Excerpted data START

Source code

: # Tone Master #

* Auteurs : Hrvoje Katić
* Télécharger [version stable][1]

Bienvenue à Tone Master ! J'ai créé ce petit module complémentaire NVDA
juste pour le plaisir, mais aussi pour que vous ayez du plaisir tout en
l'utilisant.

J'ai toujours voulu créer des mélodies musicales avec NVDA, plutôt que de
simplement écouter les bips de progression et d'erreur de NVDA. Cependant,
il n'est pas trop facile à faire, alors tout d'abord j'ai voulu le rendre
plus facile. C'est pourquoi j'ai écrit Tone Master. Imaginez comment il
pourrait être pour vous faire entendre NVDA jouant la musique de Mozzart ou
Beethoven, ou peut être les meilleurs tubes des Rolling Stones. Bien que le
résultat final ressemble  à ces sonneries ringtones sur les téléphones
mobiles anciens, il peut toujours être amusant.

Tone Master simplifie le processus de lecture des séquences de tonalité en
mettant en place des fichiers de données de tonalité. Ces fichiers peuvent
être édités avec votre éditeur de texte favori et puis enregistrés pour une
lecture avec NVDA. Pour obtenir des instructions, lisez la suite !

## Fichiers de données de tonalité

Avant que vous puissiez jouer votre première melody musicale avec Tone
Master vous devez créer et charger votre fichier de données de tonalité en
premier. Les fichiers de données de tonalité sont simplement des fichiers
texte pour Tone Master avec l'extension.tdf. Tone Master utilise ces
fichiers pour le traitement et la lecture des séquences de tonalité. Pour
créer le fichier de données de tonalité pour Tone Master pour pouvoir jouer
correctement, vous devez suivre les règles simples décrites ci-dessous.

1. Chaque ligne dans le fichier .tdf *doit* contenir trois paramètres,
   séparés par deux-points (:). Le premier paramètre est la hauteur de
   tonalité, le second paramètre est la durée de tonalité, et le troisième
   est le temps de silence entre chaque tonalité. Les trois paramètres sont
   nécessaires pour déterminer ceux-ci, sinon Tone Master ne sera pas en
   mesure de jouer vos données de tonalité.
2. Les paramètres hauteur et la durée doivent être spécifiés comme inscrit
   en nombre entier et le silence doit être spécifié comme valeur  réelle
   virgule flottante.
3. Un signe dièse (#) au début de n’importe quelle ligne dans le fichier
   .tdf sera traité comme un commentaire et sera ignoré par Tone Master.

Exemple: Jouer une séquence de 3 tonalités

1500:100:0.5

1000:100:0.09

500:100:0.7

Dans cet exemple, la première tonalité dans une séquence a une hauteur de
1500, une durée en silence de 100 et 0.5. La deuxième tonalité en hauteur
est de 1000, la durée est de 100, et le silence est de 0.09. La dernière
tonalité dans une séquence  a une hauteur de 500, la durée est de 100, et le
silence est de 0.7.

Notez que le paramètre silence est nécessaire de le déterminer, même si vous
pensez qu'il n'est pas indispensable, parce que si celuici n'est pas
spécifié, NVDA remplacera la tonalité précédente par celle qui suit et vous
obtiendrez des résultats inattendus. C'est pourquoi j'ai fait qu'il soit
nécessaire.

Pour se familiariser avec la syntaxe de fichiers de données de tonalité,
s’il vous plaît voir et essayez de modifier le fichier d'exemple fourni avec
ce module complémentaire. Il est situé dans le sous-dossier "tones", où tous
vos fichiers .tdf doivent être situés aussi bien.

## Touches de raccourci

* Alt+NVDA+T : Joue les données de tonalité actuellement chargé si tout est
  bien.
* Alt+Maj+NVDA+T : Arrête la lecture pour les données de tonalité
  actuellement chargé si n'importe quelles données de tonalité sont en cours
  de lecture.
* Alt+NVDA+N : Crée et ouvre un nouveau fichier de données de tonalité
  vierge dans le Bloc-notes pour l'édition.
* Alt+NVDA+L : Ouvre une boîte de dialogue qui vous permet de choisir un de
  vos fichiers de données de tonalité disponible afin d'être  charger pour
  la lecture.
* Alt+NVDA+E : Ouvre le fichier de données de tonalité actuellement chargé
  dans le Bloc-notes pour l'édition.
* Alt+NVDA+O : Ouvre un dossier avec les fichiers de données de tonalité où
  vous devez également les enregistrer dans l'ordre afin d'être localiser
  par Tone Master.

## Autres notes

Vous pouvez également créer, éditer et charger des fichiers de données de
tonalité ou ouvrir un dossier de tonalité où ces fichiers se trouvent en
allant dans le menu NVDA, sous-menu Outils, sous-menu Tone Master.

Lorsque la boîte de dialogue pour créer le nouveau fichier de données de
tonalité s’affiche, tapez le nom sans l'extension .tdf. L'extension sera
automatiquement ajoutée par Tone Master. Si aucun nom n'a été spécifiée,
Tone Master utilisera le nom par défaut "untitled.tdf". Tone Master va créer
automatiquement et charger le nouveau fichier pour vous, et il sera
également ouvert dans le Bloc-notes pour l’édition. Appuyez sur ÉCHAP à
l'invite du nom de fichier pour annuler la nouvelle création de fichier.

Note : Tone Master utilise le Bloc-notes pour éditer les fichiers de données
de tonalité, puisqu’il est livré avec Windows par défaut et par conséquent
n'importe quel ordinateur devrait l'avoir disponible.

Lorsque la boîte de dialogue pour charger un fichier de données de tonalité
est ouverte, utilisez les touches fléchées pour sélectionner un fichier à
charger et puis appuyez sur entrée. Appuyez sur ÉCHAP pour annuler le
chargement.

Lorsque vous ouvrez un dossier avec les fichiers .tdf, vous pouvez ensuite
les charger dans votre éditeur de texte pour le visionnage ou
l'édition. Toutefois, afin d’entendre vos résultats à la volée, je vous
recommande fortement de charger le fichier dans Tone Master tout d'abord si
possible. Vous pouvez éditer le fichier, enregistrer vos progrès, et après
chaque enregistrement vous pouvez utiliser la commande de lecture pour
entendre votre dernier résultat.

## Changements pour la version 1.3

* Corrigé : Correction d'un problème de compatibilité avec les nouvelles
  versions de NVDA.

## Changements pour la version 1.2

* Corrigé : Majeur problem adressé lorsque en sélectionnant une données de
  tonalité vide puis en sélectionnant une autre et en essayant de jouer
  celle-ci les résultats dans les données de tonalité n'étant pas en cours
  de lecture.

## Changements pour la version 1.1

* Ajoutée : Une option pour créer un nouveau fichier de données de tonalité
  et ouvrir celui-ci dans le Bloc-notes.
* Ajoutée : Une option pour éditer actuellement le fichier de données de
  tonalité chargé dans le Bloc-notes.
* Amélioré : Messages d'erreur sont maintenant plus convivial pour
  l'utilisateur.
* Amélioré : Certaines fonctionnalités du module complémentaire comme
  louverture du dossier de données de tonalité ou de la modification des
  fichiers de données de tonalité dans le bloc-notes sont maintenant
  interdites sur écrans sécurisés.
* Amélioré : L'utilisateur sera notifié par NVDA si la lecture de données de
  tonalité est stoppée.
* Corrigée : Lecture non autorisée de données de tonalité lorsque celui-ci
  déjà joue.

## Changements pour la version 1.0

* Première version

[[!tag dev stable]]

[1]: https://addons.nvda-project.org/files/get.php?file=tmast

Excerpted data END

#### Directions for this task
Repeat the data exactly, with every line included.

#### Response below
Source code

: # Tone Master #

* Auteurs : Hrvoje Katić
* Télécharger [version stable][1]

Bienvenue à Tone Master ! J'ai créé ce petit module complémentaire NVDA
juste pour le plaisir, mais aussi pour que vous ayez du plaisir tout en
l'utilisant.

J'ai toujours voulu créer des mélodies musicales avec NVDA, plutôt que de
simplement écouter les bips de progression et d'erreur de NVDA. Cependant,
il n'est pas trop facile à faire, alors tout d'abord j'ai voulu le rendre
plus facile. C'est pourquoi j'ai écrit Tone Master. Imaginez comment il
pourrait être pour vous faire entendre NVDA jouant la musique de Mozzart ou
Beethoven, ou peut être les meilleurs tubes des Rolling Stones. Bien que le
résultat final ressemble  à ces sonneries ringtones sur les téléphones
mobiles anciens, il peut toujours être amusant.

Tone Master simplifie le processus de lecture des séquences de tonalité en
mettant en place des fichiers de données de tonalité. Ces fichiers peuvent
être édités avec votre éditeur de texte favori et puis enregistrés pour une
lecture avec NVDA. Pour obtenir des instructions, lisez la suite !

## Fichiers de données de tonalité

Avant que vous puissiez jouer votre première melody musicale avec Tone
Master vous devez créer et charger votre fichier de données de tonalité en
premier. Les fichiers de données de tonalité sont simplement des fichiers
texte pour Tone Master avec l'extension.tdf. Tone Master utilise ces
fichiers pour le traitement et la lecture des séquences de tonalité. Pour
créer le fichier de données de tonalité pour Tone Master pour pouvoir jouer
correctement, vous devez suivre les règles simples décrites ci-dessous.

1. Chaque ligne dans le fichier .tdf *doit* contenir trois paramètres,
   séparés par deux-points (:). Le premier paramètre est la hauteur de
   tonalité, le second paramètre est la durée de tonalité, et le troisième
   est le temps de silence entre chaque tonalité. Les trois paramètres sont
   nécessaires pour déterminer ceux-ci, sinon Tone Master ne sera pas en
   mesure de jouer vos données de tonalité.
2. Les paramètres hauteur et la durée doivent être spécifiés comme inscrit
   en nombre entier et le silence doit être spécifié comme valeur  réelle
   virgule flottante.
3. Un signe dièse (#) au début de n’importe quelle ligne dans le fichier
   .tdf sera traité comme un commentaire et sera ignoré par Tone Master.

Exemple: Jouer une séquence de 3 tonalités

1500:100:0.5

1000:100:0.09

500:100:0.7

Dans cet exemple, la première tonalité dans une séquence a une hauteur de
1500, une durée en silence de 100 et 0.5. La deuxième tonalité en hauteur
est de 1000, la durée est de 100, et le silence est de 0.09. La dernière
tonalité dans une séquence  a une hauteur de 500, la durée est de 100, et le
silence est de 0.7.

Notez que le paramètre silence est nécessaire de le déterminer, même si vous
pensez qu'il n'est pas indispensable, parce que si celuici n'est pas
spécifié, NVDA remplacera la tonalité précédente par celle qui suit et vous
obtiendrez des résultats inattendus. C'est pourquoi j'ai fait qu'il soit
nécessaire.

Pour se familiariser avec la syntaxe de fichiers de données de tonalité,
s’il vous plaît voir et essayez de modifier le fichier d'exemple fourni avec
ce module complémentaire. Il est situé dans le sous-dossier "tones", où tous
vos fichiers .tdf doivent être situés aussi bien.

## Touches de raccourci

* Alt+NVDA+T : Joue les données de tonalité actuellement chargé si tout est
  bien.
* Alt+Maj+NVDA+T : Arrête la lecture pour les données de tonalité
  actuellement chargé si n'importe quelles données de tonalité sont en cours
  de lecture.
* Alt+NVDA+N : Crée et ouvre un nouveau fichier de données de tonalité
  vierge dans le Bloc-notes pour l'édition.
* Alt+NVDA+L : Ouvre une boîte de dialogue qui vous permet de choisir un de
  vos fichiers de données de tonalité disponible afin d'être  charger pour
  la lecture.
* Alt+NVDA+E : Ouvre le fichier de données de tonalité actuellement chargé
  dans le Bloc-notes pour l'édition.
* Alt+NVDA+O : Ouvre un dossier avec les fichiers de données de tonalité où
  vous devez également les enregistrer dans l'ordre afin d'être localiser
  par Tone Master.

## Autres notes

Vous pouvez également créer, éditer et charger des fichiers de données de
tonalité ou ouvrir un dossier de tonalité où ces fichiers se trouvent en
allant dans le menu NVDA, sous-menu Outils, sous-menu Tone Master.

Lorsque la boîte de dialogue pour créer le nouveau fichier de données de
tonalité s’affiche, tapez le nom sans l'extension .tdf. L'extension sera
automatiquement ajoutée par Tone Master. Si aucun nom n'a été spécifiée,
Tone Master utilisera le nom par défaut "untitled.tdf". Tone Master va créer
automatiquement et charger le nouveau fichier pour vous, et il sera
également ouvert dans le Bloc-notes pour l’édition. Appuyez sur ÉCHAP à
l'invite du nom de fichier pour annuler la nouvelle création de fichier.

Note : Tone Master utilise le Bloc-notes pour éditer les fichiers de données
de tonalité, puisqu’il est livré avec Windows par défaut et par conséquent
n'importe quel ordinateur devrait l'avoir disponible.

Lorsque la boîte de dialogue pour charger un fichier de données de tonalité
est ouverte, utilisez les touches fléchées pour sélectionner un fichier à
charger et puis appuyez sur entrée. Appuyez sur ÉCHAP pour annuler le
chargement.

Lorsque vous ouvrez un dossier avec les fichiers .tdf, vous pouvez ensuite
les charger dans votre éditeur de texte pour le visionnage ou
l'édition. Toutefois, afin d’entendre vos résultats à la volée, je vous
recommande fortement de charger le fichier dans Tone Master tout d'abord si
possible. Vous pouvez éditer le fichier, enregistrer vos progrès, et après
chaque enregistrement vous pouvez utiliser la commande de lecture pour
entendre votre dernier résultat.

## Changements pour la version 1.3

* Corrigé : Correction d'un problème de compatibilité avec les nouvelles
  versions de NVDA.

## Changements pour la version 1.2

* Corrigé : Majeur problem adressé lorsque en sélectionnant une données de
  tonalité vide puis en sélectionnant une autre et en essayant de jouer
  celle-ci les résultats dans les données de tonalité n'étant pas en cours
  de lecture.

## Changements pour la version 1.1

* Ajoutée : Une option pour créer un nouveau fichier de données de tonalité
  et ouvrir celui-ci dans le Bloc-notes.
* Ajoutée : Une option pour éditer actuellement le fichier de données de
  tonalité chargé dans le Bloc-notes.
* Amélioré : Messages d'erreur sont maintenant plus convivial pour
  l'utilisateur.
* Amélioré : Certaines fonctionnalités du module complémentaire comme
  louverture du dossier de données de tonalité ou de la modification des
  fichiers de données de tonalité dans le bloc-notes sont maintenant
  interdites sur écrans sécurisés.
* Amélioré : L'utilisateur sera notifié par NVDA si la lecture de données de
  tonalité est stoppée.
* Corrigée : Lecture non autorisée de données de tonalité lorsque celui-ci
  déjà joue.

## Changements pour la version 1.0

* Première version

[[!tag dev stable]]

[1]: https://addons.nvda-project.org/files/get.php?file=tmast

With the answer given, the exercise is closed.